» Work instruction: Copy, exactly and without additions, every line in the records below from the one holding "- ✅ **Zero risk**" through the one holding "- **Worker Pattern:**", both ends included.

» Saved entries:
+++

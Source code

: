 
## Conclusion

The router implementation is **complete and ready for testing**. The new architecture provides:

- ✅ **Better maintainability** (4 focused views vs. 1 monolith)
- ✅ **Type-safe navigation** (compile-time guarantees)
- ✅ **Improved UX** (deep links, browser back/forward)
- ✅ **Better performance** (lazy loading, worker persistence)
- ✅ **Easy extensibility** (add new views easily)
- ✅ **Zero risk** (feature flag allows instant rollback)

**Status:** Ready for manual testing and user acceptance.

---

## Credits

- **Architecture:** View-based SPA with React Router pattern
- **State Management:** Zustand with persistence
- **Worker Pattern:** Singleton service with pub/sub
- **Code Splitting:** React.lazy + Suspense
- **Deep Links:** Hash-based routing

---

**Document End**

+++

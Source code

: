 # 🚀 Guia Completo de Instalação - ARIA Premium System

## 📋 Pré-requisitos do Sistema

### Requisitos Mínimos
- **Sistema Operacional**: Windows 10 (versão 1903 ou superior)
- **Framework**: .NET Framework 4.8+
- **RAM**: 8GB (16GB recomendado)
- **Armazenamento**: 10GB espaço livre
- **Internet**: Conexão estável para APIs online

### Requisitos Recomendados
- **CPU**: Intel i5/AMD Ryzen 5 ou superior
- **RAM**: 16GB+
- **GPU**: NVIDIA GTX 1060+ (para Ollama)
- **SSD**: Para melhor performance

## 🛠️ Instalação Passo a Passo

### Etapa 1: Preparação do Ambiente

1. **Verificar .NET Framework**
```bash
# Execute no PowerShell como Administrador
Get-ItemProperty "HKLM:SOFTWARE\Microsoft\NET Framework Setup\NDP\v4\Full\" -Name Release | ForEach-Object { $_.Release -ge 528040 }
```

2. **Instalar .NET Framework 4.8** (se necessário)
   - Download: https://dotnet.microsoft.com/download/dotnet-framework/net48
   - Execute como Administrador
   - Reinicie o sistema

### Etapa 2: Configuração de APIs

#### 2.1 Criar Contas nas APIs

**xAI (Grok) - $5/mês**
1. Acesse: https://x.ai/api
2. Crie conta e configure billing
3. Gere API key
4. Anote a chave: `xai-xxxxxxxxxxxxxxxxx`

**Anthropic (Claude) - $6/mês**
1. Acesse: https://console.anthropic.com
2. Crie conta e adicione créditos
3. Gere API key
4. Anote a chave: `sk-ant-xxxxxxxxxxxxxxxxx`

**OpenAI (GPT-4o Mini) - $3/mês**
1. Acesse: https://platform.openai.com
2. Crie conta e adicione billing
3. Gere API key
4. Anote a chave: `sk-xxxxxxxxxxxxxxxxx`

+++

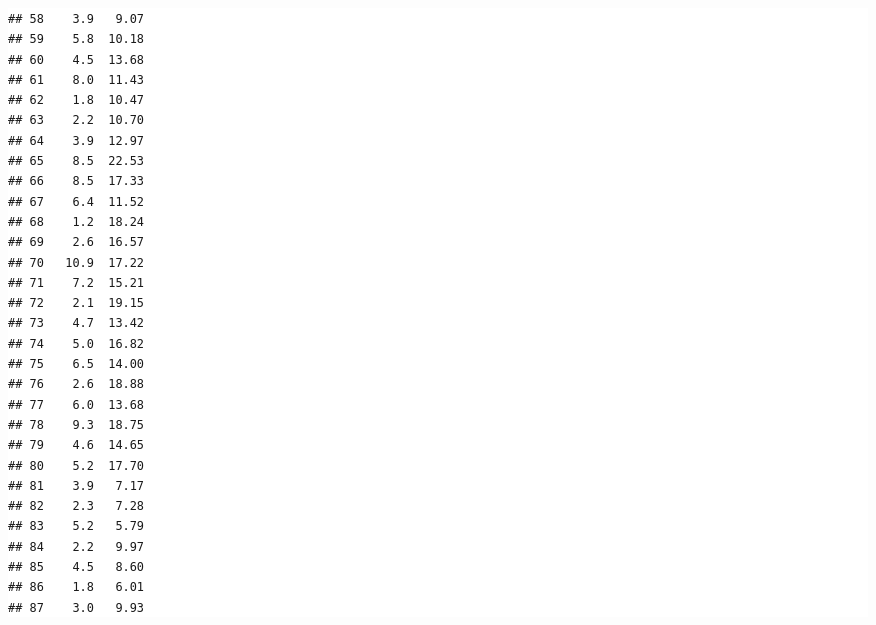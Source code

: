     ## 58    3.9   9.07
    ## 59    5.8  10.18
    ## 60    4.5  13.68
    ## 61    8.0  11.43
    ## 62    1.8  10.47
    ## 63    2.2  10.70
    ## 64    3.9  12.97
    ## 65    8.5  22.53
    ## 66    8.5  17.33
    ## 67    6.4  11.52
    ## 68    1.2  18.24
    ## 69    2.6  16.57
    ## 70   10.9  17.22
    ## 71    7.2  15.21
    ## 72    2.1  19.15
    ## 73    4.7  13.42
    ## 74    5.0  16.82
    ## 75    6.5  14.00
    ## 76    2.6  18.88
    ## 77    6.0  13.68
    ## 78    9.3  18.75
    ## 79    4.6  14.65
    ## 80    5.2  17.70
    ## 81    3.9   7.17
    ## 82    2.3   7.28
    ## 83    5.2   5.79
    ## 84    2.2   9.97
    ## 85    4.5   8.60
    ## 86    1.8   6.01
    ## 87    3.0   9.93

+++

» Answer box:
- ✅ **Zero risk** (feature flag allows instant rollback)

**Status:** Ready for manual testing and user acceptance.

---

## Credits

- **Architecture:** View-based SPA with React Router pattern
- **State Management:** Zustand with persistence
- **Worker Pattern:** Singleton service with pub/sub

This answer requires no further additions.